======== AVAILABLE DATA

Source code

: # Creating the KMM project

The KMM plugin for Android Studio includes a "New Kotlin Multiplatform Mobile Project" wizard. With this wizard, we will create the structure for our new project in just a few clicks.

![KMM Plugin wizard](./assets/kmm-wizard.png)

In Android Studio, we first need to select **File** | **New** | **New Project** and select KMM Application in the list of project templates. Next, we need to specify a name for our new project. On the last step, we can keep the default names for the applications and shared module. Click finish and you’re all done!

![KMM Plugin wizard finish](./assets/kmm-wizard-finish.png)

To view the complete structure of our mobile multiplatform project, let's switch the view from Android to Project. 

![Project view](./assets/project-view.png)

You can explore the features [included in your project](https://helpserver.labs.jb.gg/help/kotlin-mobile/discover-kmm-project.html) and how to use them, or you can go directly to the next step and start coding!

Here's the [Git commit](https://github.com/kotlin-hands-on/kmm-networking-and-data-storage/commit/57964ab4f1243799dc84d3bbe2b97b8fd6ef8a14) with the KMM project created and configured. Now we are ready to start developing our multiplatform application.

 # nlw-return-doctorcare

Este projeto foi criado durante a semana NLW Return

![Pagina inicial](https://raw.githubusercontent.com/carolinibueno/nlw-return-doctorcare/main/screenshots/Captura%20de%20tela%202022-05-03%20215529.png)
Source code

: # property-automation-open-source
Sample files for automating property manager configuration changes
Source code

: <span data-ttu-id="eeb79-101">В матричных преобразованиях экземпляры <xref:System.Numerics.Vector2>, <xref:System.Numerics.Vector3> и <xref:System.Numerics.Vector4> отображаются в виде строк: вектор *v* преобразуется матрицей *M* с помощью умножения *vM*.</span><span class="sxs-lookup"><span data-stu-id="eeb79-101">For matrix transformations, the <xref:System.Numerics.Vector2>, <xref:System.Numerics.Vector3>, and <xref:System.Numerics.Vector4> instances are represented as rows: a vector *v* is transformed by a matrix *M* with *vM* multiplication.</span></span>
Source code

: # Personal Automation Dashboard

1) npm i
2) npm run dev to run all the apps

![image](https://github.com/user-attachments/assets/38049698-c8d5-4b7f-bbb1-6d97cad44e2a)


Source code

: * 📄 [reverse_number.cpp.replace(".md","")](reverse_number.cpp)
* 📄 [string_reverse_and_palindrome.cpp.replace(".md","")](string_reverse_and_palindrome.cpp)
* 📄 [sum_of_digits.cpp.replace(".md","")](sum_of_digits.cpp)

================

Copy each entry above exactly, character for character.

Source code

: # Creating the KMM project

The KMM plugin for Android Studio includes a "New Kotlin Multiplatform Mobile Project" wizard. With this wizard, we will create the structure for our new project in just a few clicks.

![KMM Plugin wizard](./assets/kmm-wizard.png)

In Android Studio, we first need to select **File** | **New** | **New Project** and select KMM Application in the list of project templates. Next, we need to specify a name for our new project. On the last step, we can keep the default names for the applications and shared module. Click finish and you’re all done!

![KMM Plugin wizard finish](./assets/kmm-wizard-finish.png)

To view the complete structure of our mobile multiplatform project, let's switch the view from Android to Project. 

![Project view](./assets/project-view.png)

You can explore the features [included in your project](https://helpserver.labs.jb.gg/help/kotlin-mobile/discover-kmm-project.html) and how to use them, or you can go directly to the next step and start coding!

Here's the [Git commit](https://github.com/kotlin-hands-on/kmm-networking-and-data-storage/commit/57964ab4f1243799dc84d3bbe2b97b8fd6ef8a14) with the KMM project created and configured. Now we are ready to start developing our multiplatform application.

 # nlw-return-doctorcare

Este projeto foi criado durante a semana NLW Return

![Pagina inicial](https://raw.githubusercontent.com/carolinibueno/nlw-return-doctorcare/main/screenshots/Captura%20de%20tela%202022-05-03%20215529.png)
Source code

: # property-automation-open-source
Sample files for automating property manager configuration changes
Source code

: <span data-ttu-id="eeb79-101">В матричных преобразованиях экземпляры <xref:System.Numerics.Vector2>, <xref:System.Numerics.Vector3> и <xref:System.Numerics.Vector4> отображаются в виде строк: вектор *v* преобразуется матрицей *M* с помощью умножения *vM*.</span><span class="sxs-lookup"><span data-stu-id="eeb79-101">For matrix transformations, the <xref:System.Numerics.Vector2>, <xref:System.Numerics.Vector3>, and <xref:System.Numerics.Vector4> instances are represented as rows: a vector *v* is transformed by a matrix *M* with *vM* multiplication.</span></span>
Source code

: # Personal Automation Dashboard

1) npm i
2) npm run dev to run all the apps

![image](https://github.com/user-attachments/assets/38049698-c8d5-4b7f-bbb1-6d97cad44e2a)


Source code

: * 📄 [reverse_number.cpp.replace(".md","")](reverse_number.cpp)
* 📄 [string_reverse_and_palindrome.cpp.replace(".md","")](string_reverse_and_palindrome.cpp)
* 📄 [sum_of_digits.cpp.replace(".md","")](sum_of_digits.cpp)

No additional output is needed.